- Exercise aim
I need every line that includes the word "advanced" copied from the material.

▬▬▬▬▬▬▬▬▬▬

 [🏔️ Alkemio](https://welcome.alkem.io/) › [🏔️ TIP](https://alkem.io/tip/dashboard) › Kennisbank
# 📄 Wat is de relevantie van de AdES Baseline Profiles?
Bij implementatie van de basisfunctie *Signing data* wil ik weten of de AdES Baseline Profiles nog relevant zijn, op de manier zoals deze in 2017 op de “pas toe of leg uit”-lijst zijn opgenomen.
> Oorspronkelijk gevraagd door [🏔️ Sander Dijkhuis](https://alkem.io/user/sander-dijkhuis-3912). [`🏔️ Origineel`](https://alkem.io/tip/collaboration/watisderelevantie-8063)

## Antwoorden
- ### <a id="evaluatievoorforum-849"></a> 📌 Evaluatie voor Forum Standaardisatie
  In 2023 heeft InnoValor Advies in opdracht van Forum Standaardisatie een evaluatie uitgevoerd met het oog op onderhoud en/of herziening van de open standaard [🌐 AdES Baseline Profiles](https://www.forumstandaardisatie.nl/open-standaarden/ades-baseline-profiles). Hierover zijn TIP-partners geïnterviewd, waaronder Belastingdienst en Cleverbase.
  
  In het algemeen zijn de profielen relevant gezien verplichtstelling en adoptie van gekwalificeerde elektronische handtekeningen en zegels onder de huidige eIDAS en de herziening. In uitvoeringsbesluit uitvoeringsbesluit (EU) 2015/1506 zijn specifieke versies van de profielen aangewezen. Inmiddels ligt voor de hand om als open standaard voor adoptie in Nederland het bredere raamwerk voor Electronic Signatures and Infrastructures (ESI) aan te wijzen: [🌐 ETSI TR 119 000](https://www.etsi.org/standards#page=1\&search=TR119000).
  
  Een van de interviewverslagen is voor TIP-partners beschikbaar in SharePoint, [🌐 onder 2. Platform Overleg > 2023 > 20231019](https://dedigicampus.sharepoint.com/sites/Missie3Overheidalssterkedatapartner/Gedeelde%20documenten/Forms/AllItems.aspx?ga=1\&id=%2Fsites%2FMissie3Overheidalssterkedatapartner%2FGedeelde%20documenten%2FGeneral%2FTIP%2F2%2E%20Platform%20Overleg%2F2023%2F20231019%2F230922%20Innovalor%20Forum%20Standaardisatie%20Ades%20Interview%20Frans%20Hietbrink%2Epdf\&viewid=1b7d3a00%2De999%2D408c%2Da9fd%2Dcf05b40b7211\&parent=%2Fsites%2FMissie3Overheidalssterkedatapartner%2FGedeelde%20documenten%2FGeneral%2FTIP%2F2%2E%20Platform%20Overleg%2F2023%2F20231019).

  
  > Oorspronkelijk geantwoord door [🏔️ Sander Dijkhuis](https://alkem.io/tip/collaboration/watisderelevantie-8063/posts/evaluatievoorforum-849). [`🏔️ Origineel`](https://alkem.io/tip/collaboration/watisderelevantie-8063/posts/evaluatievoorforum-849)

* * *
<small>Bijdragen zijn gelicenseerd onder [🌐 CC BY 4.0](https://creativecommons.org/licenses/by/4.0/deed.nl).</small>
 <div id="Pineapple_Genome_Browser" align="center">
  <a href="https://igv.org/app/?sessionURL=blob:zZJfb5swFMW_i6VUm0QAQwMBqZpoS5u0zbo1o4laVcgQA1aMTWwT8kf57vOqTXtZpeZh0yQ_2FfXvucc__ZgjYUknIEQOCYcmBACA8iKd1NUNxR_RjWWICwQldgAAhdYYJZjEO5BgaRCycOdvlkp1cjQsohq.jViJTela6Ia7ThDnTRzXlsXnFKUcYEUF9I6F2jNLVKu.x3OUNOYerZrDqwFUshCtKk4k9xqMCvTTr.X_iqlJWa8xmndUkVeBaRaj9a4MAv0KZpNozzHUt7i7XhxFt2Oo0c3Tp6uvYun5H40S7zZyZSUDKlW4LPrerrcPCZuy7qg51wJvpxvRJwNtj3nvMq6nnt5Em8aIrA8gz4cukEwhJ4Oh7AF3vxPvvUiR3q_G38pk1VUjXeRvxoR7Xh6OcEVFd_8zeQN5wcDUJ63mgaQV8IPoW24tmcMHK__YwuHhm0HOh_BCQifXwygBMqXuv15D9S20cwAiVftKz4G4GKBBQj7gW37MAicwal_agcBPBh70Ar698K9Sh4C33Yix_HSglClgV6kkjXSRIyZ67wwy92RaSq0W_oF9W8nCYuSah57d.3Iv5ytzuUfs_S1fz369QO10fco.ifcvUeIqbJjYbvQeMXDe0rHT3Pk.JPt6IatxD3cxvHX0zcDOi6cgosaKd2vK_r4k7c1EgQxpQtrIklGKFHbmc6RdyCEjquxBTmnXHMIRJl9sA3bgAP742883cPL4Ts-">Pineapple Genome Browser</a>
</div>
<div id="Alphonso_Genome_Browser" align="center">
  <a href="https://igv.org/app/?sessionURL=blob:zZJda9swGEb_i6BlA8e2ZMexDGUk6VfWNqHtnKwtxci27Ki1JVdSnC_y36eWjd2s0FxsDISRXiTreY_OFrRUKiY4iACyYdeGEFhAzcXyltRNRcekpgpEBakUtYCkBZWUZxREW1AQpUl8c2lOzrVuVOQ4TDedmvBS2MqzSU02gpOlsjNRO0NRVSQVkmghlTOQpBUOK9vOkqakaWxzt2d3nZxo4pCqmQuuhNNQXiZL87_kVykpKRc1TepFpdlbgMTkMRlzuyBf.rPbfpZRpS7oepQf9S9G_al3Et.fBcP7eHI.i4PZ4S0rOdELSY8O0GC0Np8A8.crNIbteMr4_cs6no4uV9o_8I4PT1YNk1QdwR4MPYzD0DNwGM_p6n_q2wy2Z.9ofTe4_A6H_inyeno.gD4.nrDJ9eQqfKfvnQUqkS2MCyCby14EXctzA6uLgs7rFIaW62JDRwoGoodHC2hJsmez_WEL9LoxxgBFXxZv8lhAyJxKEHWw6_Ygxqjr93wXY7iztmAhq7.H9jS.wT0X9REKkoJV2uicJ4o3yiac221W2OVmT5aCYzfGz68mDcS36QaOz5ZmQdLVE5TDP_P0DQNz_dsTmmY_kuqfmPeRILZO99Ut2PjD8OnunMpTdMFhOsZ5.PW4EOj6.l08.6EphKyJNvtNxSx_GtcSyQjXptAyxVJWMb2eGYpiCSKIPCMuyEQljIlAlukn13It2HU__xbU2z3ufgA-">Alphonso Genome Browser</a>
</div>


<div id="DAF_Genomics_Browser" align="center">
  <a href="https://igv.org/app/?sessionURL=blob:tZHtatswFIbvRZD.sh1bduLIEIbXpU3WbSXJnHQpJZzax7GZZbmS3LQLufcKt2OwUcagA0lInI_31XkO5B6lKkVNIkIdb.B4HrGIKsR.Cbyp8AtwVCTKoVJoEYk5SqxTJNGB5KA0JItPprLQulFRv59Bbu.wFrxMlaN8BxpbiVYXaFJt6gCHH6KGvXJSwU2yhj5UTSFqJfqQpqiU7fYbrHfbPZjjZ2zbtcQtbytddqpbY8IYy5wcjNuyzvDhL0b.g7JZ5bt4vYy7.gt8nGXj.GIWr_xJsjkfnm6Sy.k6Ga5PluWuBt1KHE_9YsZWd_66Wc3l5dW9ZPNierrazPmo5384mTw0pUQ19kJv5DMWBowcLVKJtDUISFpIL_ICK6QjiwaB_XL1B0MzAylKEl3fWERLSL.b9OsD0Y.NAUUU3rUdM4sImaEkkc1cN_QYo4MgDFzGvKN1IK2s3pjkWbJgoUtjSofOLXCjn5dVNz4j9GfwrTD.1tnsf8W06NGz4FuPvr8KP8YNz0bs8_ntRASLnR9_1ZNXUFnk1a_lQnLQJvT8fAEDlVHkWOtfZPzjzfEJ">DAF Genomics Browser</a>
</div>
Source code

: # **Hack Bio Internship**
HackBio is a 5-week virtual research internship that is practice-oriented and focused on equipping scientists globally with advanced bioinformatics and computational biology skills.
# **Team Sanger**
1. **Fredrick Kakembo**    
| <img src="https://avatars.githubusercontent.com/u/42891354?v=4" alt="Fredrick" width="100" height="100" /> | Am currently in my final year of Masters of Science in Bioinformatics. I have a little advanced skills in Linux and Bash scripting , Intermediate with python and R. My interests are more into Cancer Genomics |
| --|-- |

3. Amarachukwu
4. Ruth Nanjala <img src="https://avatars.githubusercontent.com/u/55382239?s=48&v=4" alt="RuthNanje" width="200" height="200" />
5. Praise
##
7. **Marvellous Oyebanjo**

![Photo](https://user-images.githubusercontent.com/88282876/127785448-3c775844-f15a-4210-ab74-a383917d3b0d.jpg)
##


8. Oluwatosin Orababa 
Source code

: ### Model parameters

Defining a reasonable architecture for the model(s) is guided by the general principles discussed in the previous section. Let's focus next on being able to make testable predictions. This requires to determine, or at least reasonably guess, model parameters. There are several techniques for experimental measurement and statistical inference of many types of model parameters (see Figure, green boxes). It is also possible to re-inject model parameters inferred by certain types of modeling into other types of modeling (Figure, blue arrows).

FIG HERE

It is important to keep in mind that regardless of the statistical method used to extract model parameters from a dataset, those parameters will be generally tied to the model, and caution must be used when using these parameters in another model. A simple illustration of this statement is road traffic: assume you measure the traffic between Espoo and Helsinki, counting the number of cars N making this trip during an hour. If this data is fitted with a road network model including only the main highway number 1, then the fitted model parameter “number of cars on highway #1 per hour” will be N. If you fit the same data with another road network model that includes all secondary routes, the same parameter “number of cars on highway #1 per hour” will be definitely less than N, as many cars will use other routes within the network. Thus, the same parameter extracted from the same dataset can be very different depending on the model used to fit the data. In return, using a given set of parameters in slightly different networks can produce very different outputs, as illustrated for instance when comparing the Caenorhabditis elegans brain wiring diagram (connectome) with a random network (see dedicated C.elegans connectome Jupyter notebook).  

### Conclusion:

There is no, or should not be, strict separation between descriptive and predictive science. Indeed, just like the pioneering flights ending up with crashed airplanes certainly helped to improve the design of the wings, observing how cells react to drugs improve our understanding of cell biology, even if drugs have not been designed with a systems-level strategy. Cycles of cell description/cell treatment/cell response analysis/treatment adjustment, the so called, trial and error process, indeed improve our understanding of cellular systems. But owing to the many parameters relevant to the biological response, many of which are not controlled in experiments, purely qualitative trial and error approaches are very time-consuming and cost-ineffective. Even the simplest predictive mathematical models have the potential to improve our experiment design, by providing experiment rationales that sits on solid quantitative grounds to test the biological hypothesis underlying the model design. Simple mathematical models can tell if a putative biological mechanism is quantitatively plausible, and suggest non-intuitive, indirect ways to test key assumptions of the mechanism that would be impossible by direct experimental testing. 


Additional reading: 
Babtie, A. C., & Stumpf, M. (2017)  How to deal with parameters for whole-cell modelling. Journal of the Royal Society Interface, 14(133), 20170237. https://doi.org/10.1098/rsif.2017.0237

▬▬▬▬▬▬▬▬▬▬

- Task answer
HackBio is a 5-week virtual research internship that is practice-oriented and focused on equipping scientists globally with advanced bioinformatics and computational biology skills.
| <img src="https://avatars.githubusercontent.com/u/42891354?v=4" alt="Fredrick" width="100" height="100" /> | Am currently in my final year of Masters of Science in Bioinformatics. I have a little advanced skills in Linux and Bash scripting , Intermediate with python and R. My interests are more into Cancer Genomics |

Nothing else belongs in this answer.